*Problem to solve:* Every line in the following data that has "norme" counts toward the total; state that total alone.

*Data for this exercise:*
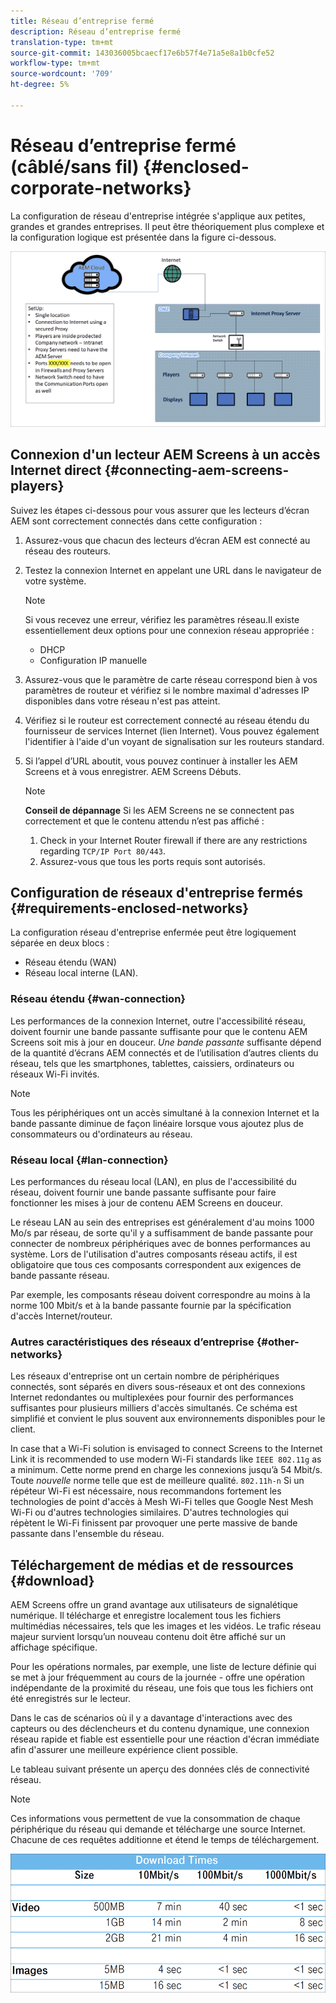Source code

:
 ```yaml
---
title: Réseau d’entreprise fermé
description: Réseau d’entreprise fermé
translation-type: tm+mt
source-git-commit: 143036005bcaecf17e6b57f4e71a5e8a1b0cfe52
workflow-type: tm+mt
source-wordcount: '709'
ht-degree: 5%

---
```



# Réseau d’entreprise fermé (câblé/sans fil) {#enclosed-corporate-networks}

La configuration de réseau d&#39;entreprise intégrée s&#39;applique aux petites, grandes et grandes entreprises. Il peut être théoriquement plus complexe et la configuration logique est présentée dans la figure ci-dessous.

![](/help/using/assets/enclosed-network-1.png)


## Connexion d&#39;un lecteur AEM Screens à un accès Internet direct {#connecting-aem-screens-players}

Suivez les étapes ci-dessous pour vous assurer que les lecteurs d’écran AEM sont correctement connectés dans cette configuration :

1. Assurez-vous que chacun des lecteurs d’écran AEM est connecté au réseau des routeurs.
1. Testez la connexion Internet en appelant une URL dans le navigateur de votre système.

   >[!NOTE]
   >Si vous recevez une erreur, vérifiez les paramètres réseau.Il existe essentiellement deux options pour une connexion réseau appropriée :
   >* DHCP
   >* Configuration IP manuelle


1. Assurez-vous que le paramètre de carte réseau correspond bien à vos paramètres de routeur et vérifiez si le nombre maximal d&#39;adresses IP disponibles dans votre réseau n&#39;est pas atteint.

1. Vérifiez si le routeur est correctement connecté au réseau étendu du fournisseur de services Internet (lien Internet). Vous pouvez également l&#39;identifier à l&#39;aide d&#39;un voyant de signalisation sur les routeurs standard.
1. Si l’appel d’URL aboutit, vous pouvez continuer à installer les AEM Screens et à vous enregistrer. AEM Screens Débuts.

   >[!NOTE]
   >**Conseil de dépannage**
   >Si les AEM Screens ne se connectent pas correctement et que le contenu attendu n’est pas affiché :
   >
   >1. Check in your Internet Router firewall if there are any restrictions regarding `TCP/IP Port 80/443`.
   >1. Assurez-vous que tous les ports requis sont autorisés.


## Configuration de réseaux d&#39;entreprise fermés {#requirements-enclosed-networks}

La configuration réseau d&#39;entreprise enfermée peut être logiquement séparée en deux blocs :

* Réseau étendu (WAN)
* Réseau local interne (LAN).

### Réseau étendu {#wan-connection}

Les performances de la connexion Internet, outre l&#39;accessibilité réseau, doivent fournir une bande passante suffisante pour que le contenu AEM Screens soit mis à jour en douceur.
*Une bande passante* suffisante dépend de la quantité d’écrans AEM connectés et de l’utilisation d’autres clients du réseau, tels que les smartphones, tablettes, caissiers, ordinateurs ou réseaux Wi-Fi invités.

>[!NOTE]
>Tous les périphériques ont un accès simultané à la connexion Internet et la bande passante diminue de façon linéaire lorsque vous ajoutez plus de consommateurs ou d&#39;ordinateurs au réseau.

### Réseau local {#lan-connection}

Les performances du réseau local (LAN), en plus de l&#39;accessibilité du réseau, doivent fournir une bande passante suffisante pour faire fonctionner les mises à jour de contenu AEM Screens en douceur.

Le réseau LAN au sein des entreprises est généralement d&#39;au moins 1000 Mo/s par réseau, de sorte qu&#39;il y a suffisamment de bande passante pour connecter de nombreux périphériques avec de bonnes performances au système. Lors de l&#39;utilisation d&#39;autres composants réseau actifs, il est obligatoire que tous ces composants correspondent aux exigences de bande passante réseau.

Par exemple, les composants réseau doivent correspondre au moins à la norme 100 Mbit/s et à la bande passante fournie par la spécification d&#39;accès Internet/routeur.

### Autres caractéristiques des réseaux d’entreprise {#other-networks}

Les réseaux d&#39;entreprise ont un certain nombre de périphériques connectés, sont séparés en divers sous-réseaux et ont des connexions Internet redondantes ou multiplexées pour fournir des performances suffisantes pour plusieurs milliers d&#39;accès simultanés.
Ce schéma est simplifié et convient le plus souvent aux environnements disponibles pour le client.

In case that a Wi-Fi solution is envisaged to connect Screens to the Internet Link it is recommended to use modern Wi-Fi standards like `IEEE 802.11g` as a minimum. Cette norme prend en charge les connexions jusqu’à 54 Mbit/s. Toute *nouvelle* norme telle que est de meilleure qualité. `802.11h-n` Si un répéteur Wi-Fi est nécessaire, nous recommandons fortement les technologies de point d&#39;accès à Mesh Wi-Fi telles que Google Nest Mesh Wi-Fi ou d&#39;autres technologies similaires.
D&#39;autres technologies qui répètent le Wi-Fi finissent par provoquer une perte massive de bande passante dans l&#39;ensemble du réseau.

## Téléchargement de médias et de ressources {#download}

AEM Screens offre un grand avantage aux utilisateurs de signalétique numérique. Il télécharge et enregistre localement tous les fichiers multimédias nécessaires, tels que les images et les vidéos. Le trafic réseau majeur survient lorsqu’un nouveau contenu doit être affiché sur un affichage spécifique.

Pour les opérations normales, par exemple, une liste de lecture définie qui se met à jour fréquemment au cours de la journée - offre une opération indépendante de la proximité du réseau, une fois que tous les fichiers ont été enregistrés sur le lecteur.

Dans le cas de scénarios où il y a davantage d&#39;interactions avec des capteurs ou des déclencheurs et du contenu dynamique, une connexion réseau rapide et fiable est essentielle pour une réaction d&#39;écran immédiate afin d&#39;assurer une meilleure expérience client possible.

Le tableau suivant présente un aperçu des données clés de connectivité réseau.

>[!NOTE]
>Ces informations vous permettent de vue la consommation de chaque périphérique du réseau qui demande et télécharge une source Internet. Chacune de ces requêtes additionne et étend le temps de téléchargement.

![](/help/using/assets/enclosed-network-download.png)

*Exercise solution:* 2